Aux termes du projet de loi, une commission spéciale composée de trois juges aurait le pouvoir de prolonger d’un an la peine de prison d’un condamné si une commission multidisciplinaire d’experts concluait à sa dangerosité et à la probabilité très élevée qu’il récidive. La rétention de sûreté d’un an pourrait être renouvelée indéfiniment et ne pourrait faire l’objet d’un recours que devant une commission d’appel composée de trois juges et basée à Paris. Un droit limité de pourvoi devant la Cour de Cassation est prévu.

À l’origine, cette mesure visait uniquement les personnes condamnées pour crimes violents commis sur des mineurs. Mais l’Assemblée nationale a amendé le projet au début janvier de façon à ce qu’il s’applique aussi aux personnes condamnées pour des crimes violents commis sur des victimes majeures avec circonstances aggravantes.

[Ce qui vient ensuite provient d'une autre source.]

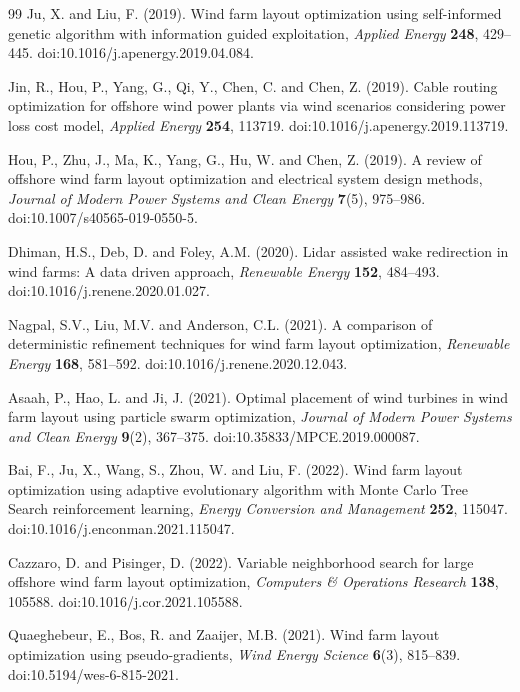 \documentclass[journal,twoside]{IEEEtran}
\begin{document}
\begin{thebibliography}{99}
Ju, X. and Liu, F. (2019). Wind farm layout optimization using self-informed genetic algorithm with information guided exploitation, \textit{Applied Energy} \textbf{248}, 429--445. doi:10.1016/j.apenergy.2019.04.084.

Jin, R., Hou, P., Yang, G., Qi, Y., Chen, C. and Chen, Z. (2019). Cable routing optimization for offshore wind power plants via wind scenarios considering power loss cost model, \textit{Applied Energy} \textbf{254}, 113719. doi:10.1016/j.apenergy.2019.113719.

Hou, P., Zhu, J., Ma, K., Yang, G., Hu, W. and Chen, Z. (2019). A review of offshore wind farm layout optimization and electrical system design methods, \textit{Journal of Modern Power Systems and Clean Energy} \textbf{7}(5), 975--986. doi:10.1007/s40565-019-0550-5.

Dhiman, H.S., Deb, D. and Foley, A.M. (2020). Lidar assisted wake redirection in wind farms: A data driven approach, \textit{Renewable Energy} \textbf{152}, 484--493. doi:10.1016/j.renene.2020.01.027.

Nagpal, S.V., Liu, M.V. and Anderson, C.L. (2021). A comparison of deterministic refinement techniques for wind farm layout optimization, \textit{Renewable Energy} \textbf{168}, 581--592. doi:10.1016/j.renene.2020.12.043.

Asaah, P., Hao, L. and Ji, J. (2021). Optimal placement of wind turbines in wind farm layout using particle swarm optimization, \textit{Journal of Modern Power Systems and Clean Energy} \textbf{9}(2), 367--375. doi:10.35833/MPCE.2019.000087.

Bai, F., Ju, X., Wang, S., Zhou, W. and Liu, F. (2022). Wind farm layout optimization using adaptive evolutionary algorithm with Monte Carlo Tree Search reinforcement learning, \textit{Energy Conversion and Management} \textbf{252}, 115047. doi:10.1016/j.enconman.2021.115047.

Cazzaro, D. and Pisinger, D. (2022). Variable neighborhood search for large offshore wind farm layout optimization, \textit{Computers \& Operations Research} \textbf{138}, 105588. doi:10.1016/j.cor.2021.105588.

Quaeghebeur, E., Bos, R. and Zaaijer, M.B. (2021). Wind farm layout optimization using pseudo-gradients, \textit{Wind Energy Science} \textbf{6}(3), 815--839. doi:10.5194/wes-6-815-2021.


\end{thebibliography}
\end{document}
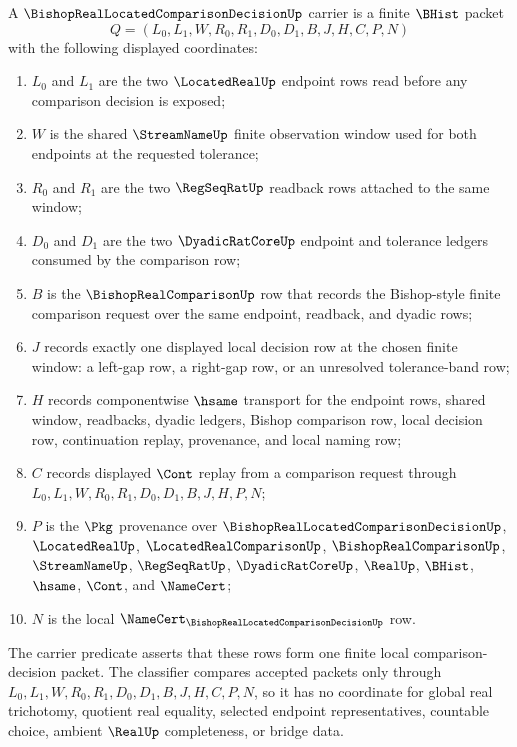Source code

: \begin{definition}
\label{def:bishop-real-located-comparison-decision-carrier}
A $\BishopRealLocatedComparisonDecisionUp$ carrier is a finite $\BHist$ packet
$$
Q=(L_0,L_1,W,R_0,R_1,D_0,D_1,B,J,H,C,P,N)
$$
with the following displayed coordinates:
\begin{enumerate}
\item $L_0$ and $L_1$ are the two $\LocatedRealUp$ endpoint rows read before any comparison decision is exposed;
\item $W$ is the shared $\StreamNameUp$ finite observation window used for both endpoints at the requested tolerance;
\item $R_0$ and $R_1$ are the two $\RegSeqRatUp$ readback rows attached to the same window;
\item $D_0$ and $D_1$ are the two $\DyadicRatCoreUp$ endpoint and tolerance ledgers consumed by the comparison row;
\item $B$ is the $\BishopRealComparisonUp$ row that records the Bishop-style finite comparison request over the same endpoint, readback, and dyadic rows;
\item $J$ records exactly one displayed local decision row at the chosen finite window: a left-gap row, a right-gap row, or an unresolved tolerance-band row;
\item $H$ records componentwise $\hsame$ transport for the endpoint rows, shared window, readbacks, dyadic ledgers, Bishop comparison row, local decision row, continuation replay, provenance, and local naming row;
\item $C$ records displayed $\Cont$ replay from a comparison request through $L_0,L_1,W,R_0,R_1,D_0,D_1,B,J,H,P,N$;
\item $P$ is the $\Pkg$ provenance over $\BishopRealLocatedComparisonDecisionUp$, $\LocatedRealUp$, $\LocatedRealComparisonUp$, $\BishopRealComparisonUp$, $\StreamNameUp$, $\RegSeqRatUp$, $\DyadicRatCoreUp$, $\RealUp$, $\BHist$, $\hsame$, $\Cont$, and $\NameCert$;
\item $N$ is the local $\NameCert_{\BishopRealLocatedComparisonDecisionUp}$ row.
\end{enumerate}
The carrier predicate asserts that these rows form one finite local comparison-decision packet. The classifier compares accepted packets only through $L_0,L_1,W,R_0,R_1,D_0,D_1,B,J,H,C,P,N$, so it has no coordinate for global real trichotomy, quotient real equality, selected endpoint representatives, countable choice, ambient $\RealUp$ completeness, or bridge data.
\end{definition}

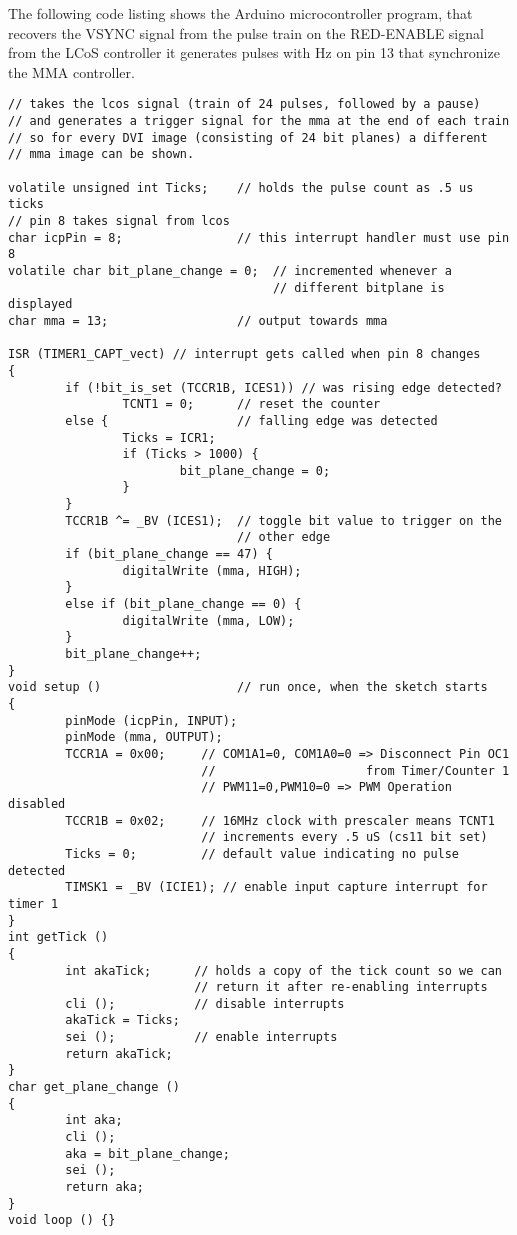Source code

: The following code listing shows the Arduino microcontroller program,
that recovers the \textsf{VSYNC} signal from the pulse train on the
\textsf{RED-ENABLE} signal from the LCoS controller it generates
pulses with \unit[60]{Hz} on pin 13 that synchronize the MMA
controller.  {\small\label{fig:arduino-vsync}
\begin{verbatim}
// takes the lcos signal (train of 24 pulses, followed by a pause)
// and generates a trigger signal for the mma at the end of each train
// so for every DVI image (consisting of 24 bit planes) a different
// mma image can be shown. 

volatile unsigned int Ticks;    // holds the pulse count as .5 us ticks
// pin 8 takes signal from lcos
char icpPin = 8;                // this interrupt handler must use pin 8
volatile char bit_plane_change = 0;  // incremented whenever a 
                                     // different bitplane is displayed
char mma = 13;                  // output towards mma

ISR (TIMER1_CAPT_vect) // interrupt gets called when pin 8 changes
{
        if (!bit_is_set (TCCR1B, ICES1)) // was rising edge detected?
                TCNT1 = 0;      // reset the counter
        else {                  // falling edge was detected
                Ticks = ICR1;
                if (Ticks > 1000) {
                        bit_plane_change = 0;
                }
        }
        TCCR1B ^= _BV (ICES1);  // toggle bit value to trigger on the
                                // other edge
        if (bit_plane_change == 47) {
                digitalWrite (mma, HIGH);
        }
        else if (bit_plane_change == 0) {
                digitalWrite (mma, LOW);
        }
        bit_plane_change++;
}
void setup ()                   // run once, when the sketch starts
{
        pinMode (icpPin, INPUT);
        pinMode (mma, OUTPUT);
        TCCR1A = 0x00;     // COM1A1=0, COM1A0=0 => Disconnect Pin OC1
                           //                     from Timer/Counter 1
                           // PWM11=0,PWM10=0 => PWM Operation disabled
        TCCR1B = 0x02;     // 16MHz clock with prescaler means TCNT1
                           // increments every .5 uS (cs11 bit set)
        Ticks = 0;         // default value indicating no pulse detected
        TIMSK1 = _BV (ICIE1); // enable input capture interrupt for timer 1
}
int getTick ()
{
        int akaTick;      // holds a copy of the tick count so we can
                          // return it after re-enabling interrupts
        cli ();           // disable interrupts
        akaTick = Ticks;
        sei ();           // enable interrupts
        return akaTick;
}
char get_plane_change ()
{
        int aka;
        cli ();
        aka = bit_plane_change;
        sei ();
        return aka;
}
void loop () {}                 
\end{verbatim}
}

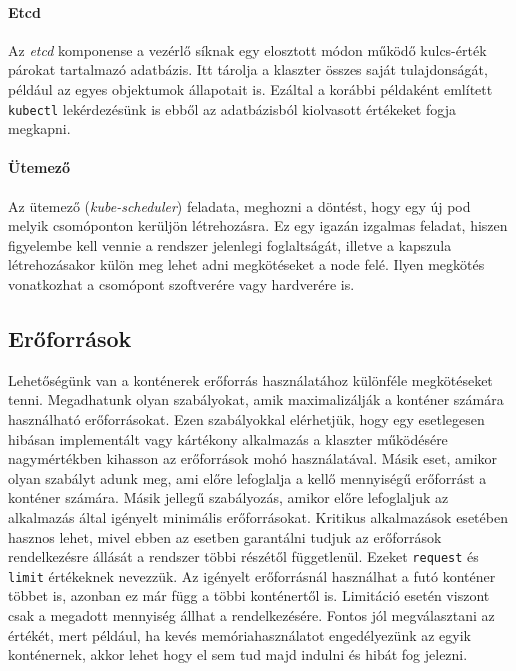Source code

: \paragraph{Etcd} Az \textit{etcd} komponense a vezérlő síknak egy elosztott módon működő\citep{raft} kulcs-érték párokat tartalmazó adatbázis. Itt tárolja a klaszter összes saját tulajdonságát, például az egyes objektumok állapotait is. Ezáltal a korábbi példaként említett \verb+kubectl+ lekérdezésünk is ebből az adatbázisból kiolvasott értékeket fogja megkapni.

\paragraph{Ütemező} Az ütemező (\textit{kube-scheduler}) feladata, meghozni a döntést, hogy egy új pod melyik csomóponton kerüljön létrehozásra. Ez egy igazán izgalmas feladat, hiszen figyelembe kell vennie a rendszer jelenlegi foglaltságát, illetve a kapszula létrehozásakor külön meg lehet adni megkötéseket a node felé. Ilyen megkötés vonatkozhat a csomópont szoftverére vagy hardverére is. 

\subsection{Erőforrások}
Lehetőségünk van a konténerek erőforrás használatához különféle megkötéseket tenni. 
Megadhatunk olyan szabályokat, amik maximalizálják a konténer számára használható erőforrásokat.
Ezen szabályokkal elérhetjük, hogy egy esetlegesen hibásan implementált vagy kártékony alkalmazás a klaszter működésére nagymértékben kihasson az erőforrások mohó használatával.
Másik eset, amikor olyan szabályt adunk meg, ami előre lefoglalja a kellő mennyiségű erőforrást a konténer számára.
Másik jellegű szabályozás, amikor előre lefoglaljuk az alkalmazás által igényelt minimális erőforrásokat.
Kritikus alkalmazások esetében hasznos lehet, mivel ebben az esetben garantálni tudjuk az erőforrások rendelkezésre állását a rendszer többi részétől függetlenül.
Ezeket \verb+request+  és \verb+limit+ értékeknek nevezzük.
Az igényelt erőforrásnál használhat a futó konténer többet is, azonban ez már függ a többi konténertől is.
Limitáció esetén viszont csak a megadott mennyiség állhat a rendelkezésére.
Fontos jól megválasztani az értékét, mert például, ha kevés memóriahasználatot engedélyezünk az egyik konténernek, akkor lehet hogy el sem tud majd indulni és hibát fog jelezni.

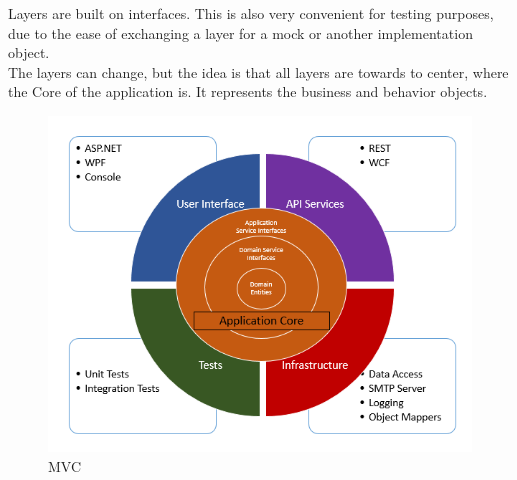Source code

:         Layers are built on interfaces. This is also very convenient for testing purposes, due to the ease of exchanging a layer for a mock or another implementation object. \\
        The layers can change, but the idea is that all layers are towards to center, where the Core of the application is. It represents the business and behavior objects. \\

        \begin{figure}[H]
            \centering
                \includegraphics[width=\textwidth]{assets/onion.png}
            \caption{MVC \cite{OnionArchitecture}}
            \label{fig:implementation_onion}
        \end{figure}

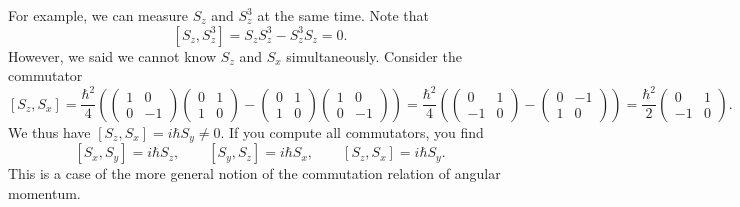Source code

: For example, we can measure $S_z$ and $S_z^3$ at the same time. Note that
\[
	[S_z,S_z^3]=S_zS_z^3-S_z^3S_z=0
.\]
However, we said we cannot know $S_z$ and $S_x$ simultaneously. Consider the commutator
\[
	[S_z,S_x]=\frac{\hbar^2}{4}\left( \begin{pmatrix}
	1 & 0 \\
	0 & -1
	\end{pmatrix}\begin{pmatrix}
	0 & 1 \\
	1 & 0
	\end{pmatrix}-\begin{pmatrix}
	0 & 1 \\
	1 & 0
	\end{pmatrix}\begin{pmatrix}
	1 & 0 \\
	0 & -1
	\end{pmatrix}\right)=\frac{\hbar^2}{4} \left( \begin{pmatrix}
	0 & 1 \\
	-1 & 0
	\end{pmatrix}-\begin{pmatrix}
	0 & -1 \\
	1 & 0
	\end{pmatrix} \right) =\frac{\hbar^2}{2} \begin{pmatrix}
	0 & 1 \\
	-1 & 0
	\end{pmatrix}
.\]
We thus have $\left[ S_z,S_x \right] = i\hbar S_y \neq 0$. If you compute all commutators, you find
\[
	[S_x,S_y]=i\hbar S_z,\qquad [S_y,S_z]=i\hbar S_x,\qquad [S_z,S_x]=i\hbar S_y
.\]
This is a case of the more general notion of the commutation relation of angular momentum.

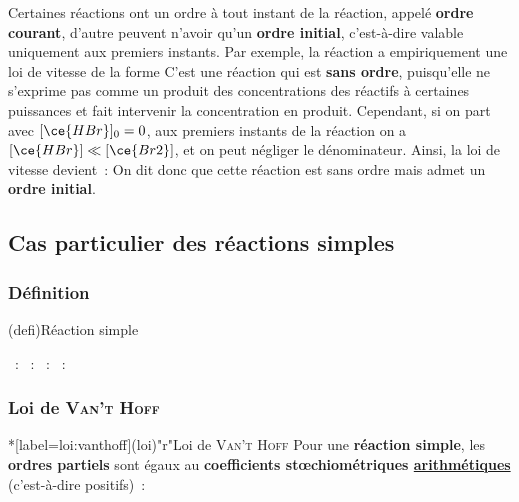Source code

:\documentclass[../../main/main.tex]{subfiles}
\begin{document}
Certaines réactions ont un ordre à tout instant de la réaction, appelé
\textbf{ordre courant}, d'autre peuvent n'avoir qu'un \textbf{ordre initial},
c'est-à-dire valable uniquement aux premiers instants. Par exemple, la réaction
\psw{
	\[\ce{Br2\gaz{} + H2\gaz{} = 2HBr\gaz{}}\]
}
a empiriquement une loi de vitesse de la forme
\psw{
	\[
		v = \frac{k[\ce{H2}]\times[\ce{Br2}]^{1/2}}
		{1+k' \frac{[\ce{HBr}]}{[\ce{Br2}]}}
	\]
}
\noindent
C'est une réaction qui est \textbf{sans ordre}, puisqu'elle ne s'exprime pas
comme un produit des concentrations des réactifs à certaines puissances et fait
intervenir la concentration en produit.
\smallbreak
Cependant, si on part avec $[\ce{HBr}]_0 =
	0$, aux premiers instants de la réaction on a $[\ce{HBr}] \ll [\ce{Br2}]$, et on
peut négliger le dénominateur. Ainsi, la loi de vitesse devient~:
\psw{
	\[v \Sim_{t\to 0} k [\ce{H2}][\ce{Br2}]^{1/2}\]
}
On dit donc que cette réaction est sans ordre mais admet un \textbf{ordre initial}.

\subsection{Cas particulier des réactions simples}
\subsubsection{Définition}
\begin{tcb}[label=def:reacsimple](defi){Réaction simple}
	\begin{itemize}
		~:
		~:
		~:
		~:
	\end{itemize}
\end{tcb}

\subsubsection{Loi de \textsc{Van't Hoff}}
\begin{tcb}*[label=loi:vanthoff](loi)"r"{Loi de \textsc{Van't Hoff}}
	Pour une \textbf{réaction simple}, les \textbf{ordres partiels} sont égaux
	au \textbf{coefficients stœchiométriques \underline{arithmétiques}}
	(c'est-à-dire positifs)~:
	\psw{
	\[
		\boxed{v = k[{\ce{A}}]^{\left| \nu_{\ce{A}} \right|}
				[{\ce{B}}]^{\left| \nu_{\ce{B}} \right|}}
		\Longleftrightarrow
		\boxed{v = k\prod_{i=1}^{p}[{\ce{R}}_i]^{\left| \nu_i \right|}}
	\]
	}
\end{tcb}
\end{document}

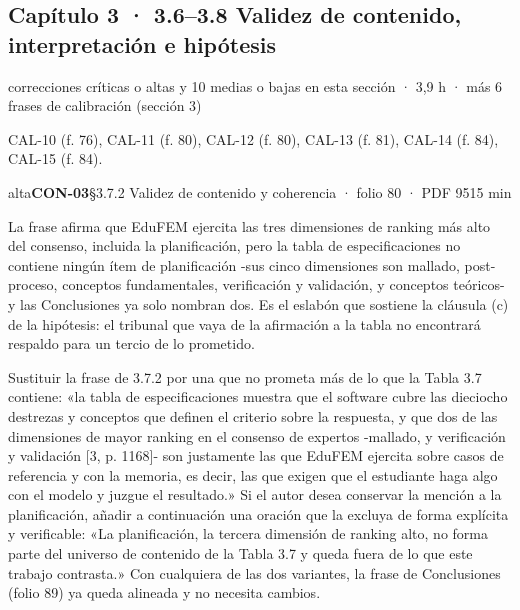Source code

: \subsection{Capítulo 3 · 3.6–3.8 Validez de contenido, interpretación e hipótesis}
{\small\color{gris} correcciones críticas o altas y 10 medias o bajas en esta sección · 3,9 h · más 6 frases de calibración (sección 3)}\par
{\small{}CAL-10 (f. 76), CAL-11 (f. 80), CAL-12 (f. 80), CAL-13 (f. 81), CAL-14 (f. 84), CAL-15 (f. 84).\par}
\begin{ficha}{alta}{\casilla\textbf{CON-03}\quad{}\quad §3.7.2 Validez de contenido y coherencia · folio 80 · PDF 95\hfill 15 min}
\par
{}La frase afirma que EduFEM ejercita las tres dimensiones de ranking más alto del consenso, incluida la planificación, pero la tabla de especificaciones no contiene ningún ítem de planificación -sus cinco dimensiones son mallado, post-proceso, conceptos fundamentales, verificación y validación, y conceptos teóricos- y las Conclusiones ya solo nombran dos. Es el eslabón que sostiene la cláusula (c) de la hipótesis: el tribunal que vaya de la afirmación a la tabla no encontrará respaldo para un tercio de lo prometido.\par
{}Sustituir la frase de 3.7.2 por una que no prometa más de lo que la Tabla 3.7 contiene: «la tabla de especificaciones muestra que el software cubre las dieciocho destrezas y conceptos que definen el criterio sobre la respuesta, y que dos de las dimensiones de mayor ranking en el consenso de expertos -mallado, y verificación y validación [3, p. 1168]\allowbreak{}- son justamente las que EduFEM ejercita sobre casos de referencia y con la memoria, es decir, las que exigen que el estudiante haga algo con el modelo y juzgue el resultado.» Si el autor desea conservar la mención a la planificación, añadir a continuación una oración que la excluya de forma explícita y verificable: «La planificación, la tercera dimensión de ranking alto, no forma parte del universo de contenido de la Tabla 3.7 y queda fuera de lo que este trabajo contrasta.» Con cualquiera de las dos variantes, la frase de Conclusiones (folio 89) ya queda alineada y no necesita cambios.\par

\end{ficha}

Un amendement de dernière minute a également rendu la mesure rétroactive pour toutes les personnes condamnées avant la publication de la loi mais toujours en cours d’exécution de peine à la date du 1er septembre 2008.

La Commission des Lois du Sénat a proposé un certain nombre d’amendements, notamment la suppression de la disposition autorisant l’application rétroactive.

Ce projet relatif à la rétention de sûreté viole les normes en matière de procès équitable garanties dans la Convention européenne des Droits de l’Homme, a déclaré Human Rights Watch, notamment le droit à la présomption d’innocence, la protection contre la détention arbitraire et le droit de ne pas être condamné deux fois pour la même infraction. La privation de liberté n’est légale qu’à des fins légitimes et explicitement autorisées par la loi, et elle est soumise à des garanties procédurales adéquates, notamment le droit de contester cette privation de liberté, un réexamen périodique indépendant et des dédommagements en cas de privation illégale de liberté.

« Quoi qu’en dise le gouvernement français, l’enfermement dans ces centres équivaut à une deuxième condamnation pour le même crime », a souligné M. Fardeau. « Et pour certains, cela pourrait signifier qu’une peine de 15 ans se transforme en réclusion à perpétuité. »

La France a déjà mis en place des mesures visant à garantir un internement psychiatrique pour les personnes qui constituent une menace directe pour elles-mêmes ou pour d’autres. Il existe également des mécanismes destinés à surveiller certaines catégories de condamnés lorsqu’ils sont libérés, notamment l’obligation de se faire enregistrer auprès de la police et le port d’un bracelet électronique. L’efficacité de ces mesures devrait être évaluée pleinement avant d’envisager des restrictions à la liberté. À ce jour, cela n’a été le cas pour aucune des deux.

Le projet de loi a été présenté après qu’une personne condamnée pour pédophilie eut enlevé et violé un garçon de cinq ans en août 2007, et qu’une autre personne condamnée pour viol eut, en novembre 2007, tenté d’agresser sexuellement une étudiante en journalisme de 23 ans dans une rame de RER de la périphérie parisienne, la tuant ensuite à coups de couteau.

Des sources très diverses ont exprimé leur opposition au projet de loi, notamment des organisations non gouvernementales nationales de défense des droits humains, le Conseil national des barreaux, le Syndicat de la Magistrature ainsi que Robert Badinter, ancien Garde des Sceaux. Dans un commentaire général sur les condamnations à perpétuité, le Commissaire aux Droits de l’Homme du Conseil de l’Europe, Thomas Hammarberg, a également fait part de son inquiétude quant à la compatibilité de ce type de mesures avec l’État de droit.